Second Stellar NCAAs Backs Jonny Marshall’s Great Britain Decision
Jonny Marshall was only 17, but he had a consequential decision to make. In retrospect, it doesn’t seem that difficult of a choice.
Marshall was then a promising swimmer at Ohio’s Firestone High School. The Akron native was perhaps not a surefire international, but he was a prized Division I recruit. And he was in demand by two prominent national-team programs.
It was 2022, and Marshall had opted to swim British Trials in the spring of his senior year of high school. He did well enough to garner an invite to the European Junior Championships for Great Britain. Without a trials swim, the U.S. left a spot for him to compete under its flag at the Mel Zajac International.
In deciding between the country of his birth and the country of his mom’s upbringing, the decision ultimately wasn’t hard.
“I think it was a thing of pride for me and something just to make my family proud,” Marshall said at the NCAA Championships in Federal Way, Washington. “I made that decision very young. … For me, it was easy. I wanted to represent a team that my family had already represented. And I’m very blessed to have that opportunity, and to be able to go to the Olympics at 19 was an added benefit of that.”
Jonny Marshall; Photo Courtesy: Peter H. Bick
The family’s swimming legacy is how Marshall literally came to be in Ohio. His mother, Louise Gowens, hails from Southend-on-Sea in Essex. She swam internationally for Britain, making a European Championships. She chose the American college route, ending up at the University of Cincinnati, where she met and married a fellow swimmer, Steve Marshall.
Hence Jonny Marshall, the English Olympian from that exotic former colonial outpost of Ohio.
“It was kind of something I inherited,” he said.
All of that might’ve been relegated to a footnote and a point of personal pride had Marshall not continued to steadily improve at every turn. He went with Britain in 2022 to Euro Juniors in Otopeni, Romania, and won silver in the 50 back (behind Ksawery Masiuk of Poland), bronze in the 100 back (behind Masiuk and Ukraine’s Oleksandr Zheltyakov) plus men’s medley relay gold and mixed medley relay silver.
After an excellent debut season at Florida that included the backstroke double at SECs, he found his way onto the Great Britain Olympic team, finishing 14th in the 100 back with a best time of 53.46 in Paris. While the U.S. is deep in that stroke in particular on the men’s side, he’d be a handy option, his Paris time good for fifth at Olympics Trials.

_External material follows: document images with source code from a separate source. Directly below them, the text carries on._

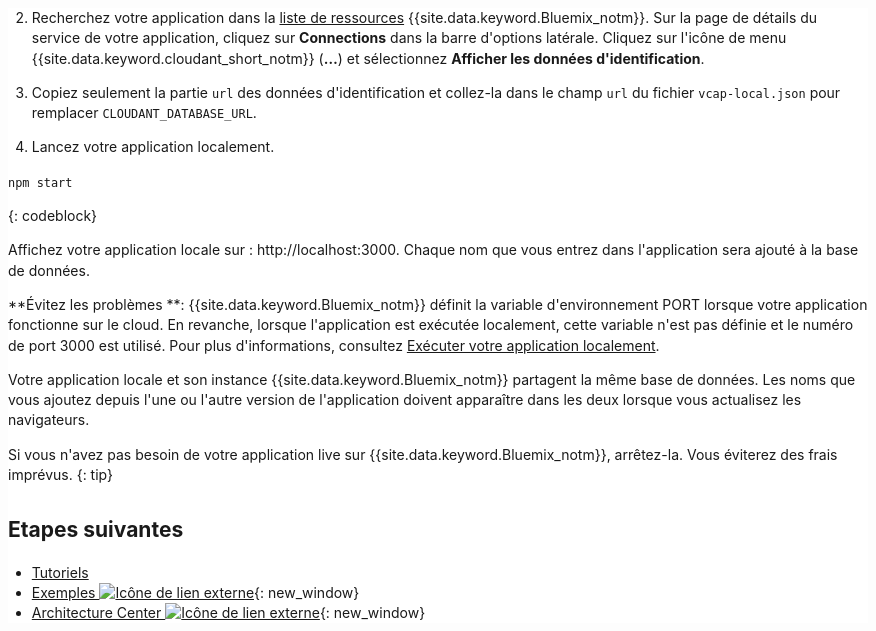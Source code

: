 2. Recherchez votre application dans la [liste de ressources](https://cloud.ibm.com/resources) {{site.data.keyword.Bluemix_notm}}. Sur la page de détails du service de votre application, cliquez sur **Connections** dans la barre d'options latérale. Cliquez sur l'icône de menu {{site.data.keyword.cloudant_short_notm}} (**&hellip;**) et sélectionnez **Afficher les données d'identification**.

3. Copiez seulement la partie `url` des données d'identification et collez-la dans le champ `url` du fichier `vcap-local.json` pour remplacer `CLOUDANT_DATABASE_URL`.

4. Lancez votre application localement.
  ```
npm start  
  ```
  {: codeblock}

  Affichez votre application locale sur : http://localhost:3000. Chaque nom que vous entrez dans l'application sera ajouté à la base de données.

**Évitez les problèmes **: {{site.data.keyword.Bluemix_notm}} définit la variable d'environnement PORT lorsque votre application fonctionne sur le cloud. En revanche, lorsque l'application est exécutée localement, cette variable n'est pas définie et le numéro de port 3000 est utilisé. Pour plus d'informations, consultez [Exécuter votre application localement](runningLocally.html#hints).

  Votre application locale et son instance {{site.data.keyword.Bluemix_notm}} partagent la même base de données. Les noms que vous ajoutez depuis l'une ou l'autre version de l'application doivent apparaître dans les deux lorsque vous actualisez les navigateurs.

Si vous n'avez pas besoin de votre application live sur {{site.data.keyword.Bluemix_notm}}, arrêtez-la. Vous éviterez des frais imprévus.
{: tip}

## Etapes suivantes

* [Tutoriels](/docs/tutorials/index.html)
* [Exemples ![Icône de lien externe](../../icons/launch-glyph.svg "Icône de lien externe")](https://ibm-cloud.github.io){: new_window}
* [Architecture Center ![Icône de lien externe](../../icons/launch-glyph.svg "Icône de lien externe")](https://www.ibm.com/cloud/garage/category/architectures){: new_window}
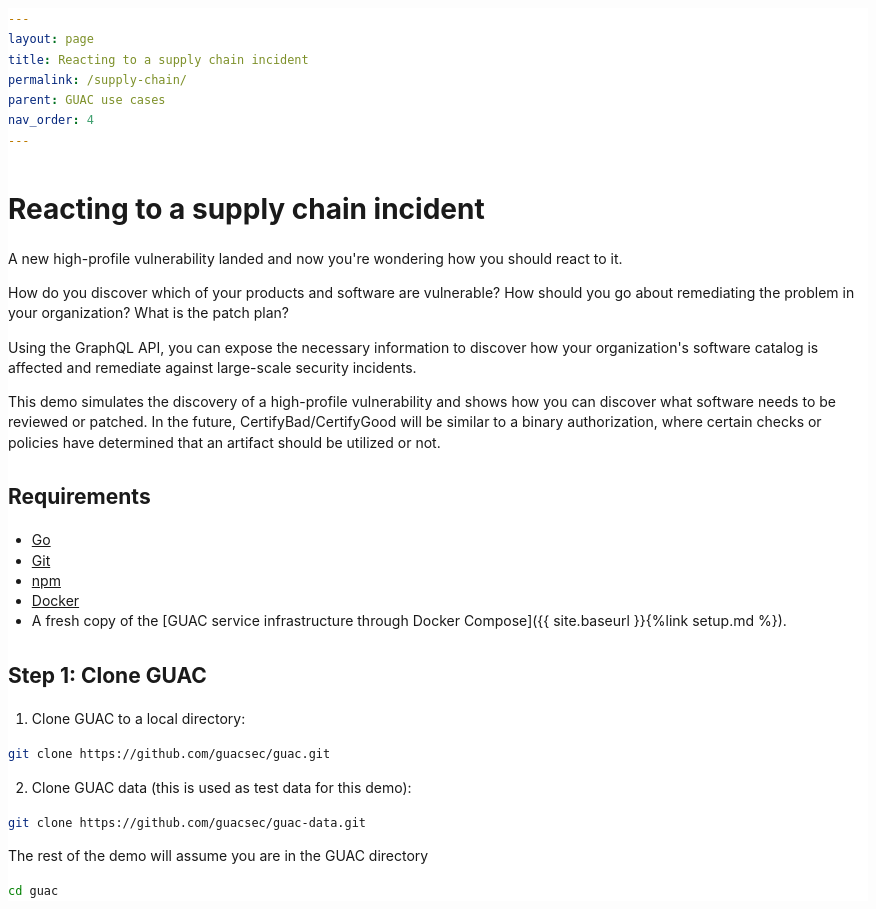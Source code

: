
 ```yaml
---
layout: page
title: Reacting to a supply chain incident
permalink: /supply-chain/
parent: GUAC use cases
nav_order: 4
---
```


# Reacting to a supply chain incident

A new high-profile vulnerability landed and now you're wondering how you should
react to it.

How do you discover which of your products and software are vulnerable? How
should you go about remediating the problem in your organization? What is the
patch plan?

Using the GraphQL API, you can expose the necessary information to discover how
your organization's software catalog is affected and remediate against
large-scale security incidents.

This demo simulates the discovery of a high-profile vulnerability and shows how
you can discover what software needs to be reviewed or patched. In the future,
CertifyBad/CertifyGood will be similar to a binary authorization, where certain
checks or policies have determined that an artifact should be utilized or not.

## Requirements

- [Go](https://go.dev/doc/install)
- [Git](https://github.com/git-guides/install-git)
- [npm](https://docs.npmjs.com/downloading-and-installing-node-js-and-npm)
- [Docker](https://docs.docker.com/get-docker/)
- A fresh copy of the [GUAC service infrastructure through Docker Compose]({{ site.baseurl }}{%link setup.md %}). 

## Step 1: Clone GUAC

1. Clone GUAC to a local directory:
  ```bash
  git clone https://github.com/guacsec/guac.git
  ```

2. Clone GUAC data (this is used as test data for this demo):
  ```bash
  git clone https://github.com/guacsec/guac-data.git
  ```

The rest of the demo will assume you are in the GUAC directory

```bash
cd guac
```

The Olympic experience was special for Marshall, with his parents and grandparents – the Gowens still call Essex home – in attendance, to go with plenty of friends back home in America.
“It was definitely the most pressure I’d ever felt,” he said. “It’s SECs times 10, all the eyes that are invested in me. After I got through the prelim, I just kind of let it all go and said, this is kind of a celebration of my swimming career. That’s how I like to look at it.”
Marshall readily cops to not being the most British of the lads. He spent last summer training at Loughborough University with Luke Greenbank and Adam Peaty under coach Mel Marshall (no relation, though Jonny counts her as a valuable advocate). He’s planning to train with fellow Gator Alex Painter at Painter’s alma mater, Millfield School, in Somerset next month ahead of British nationals.
“I definitely get a little bit of crap for being so American,” he said. “And I wouldn’t say that I say, ‘dude’ and ‘bro’ as much over there. But it really is a really nice team, and I love all the guys on that team, so it is really a second home for me.”
The first half of Marshall’s college career has been excellent. He’s 4-for-4 in SEC backstroke championships. He was eighth in the 100 back and fourth in the 200 back as a freshman at NCAAs.
In his second go-round in Washington this week, he’s replaced Adam Chaney as the Gators’ go-to backstroker. He led off Florida’s 200 medley relay in 20.59, that team looking like it had won gold before a disqualification. They atoned by routing the field in the 400 medley, Marshall out in 43.87.
Earlier in the Friday session, he went 43.22 to finish second in the 100 backstroke, behind only the NCAA record of 43.20 by Hubert Kos of Texas. Marshall’s is listed as the American record, erasing Luca Urlando’s 43.35, though that might not stand given his international representation. He finished fifth in the 200 back in 1:37.00.
“It was surreal to go a 43.22 and lose, but I was very happy,” he said. “I didn’t know I’d be so happy with getting second. Props to Hubert. That was an amazing swim and just a great race. The competitor in me is a little bit disappointed, but I think the swimmer in me is very proud.”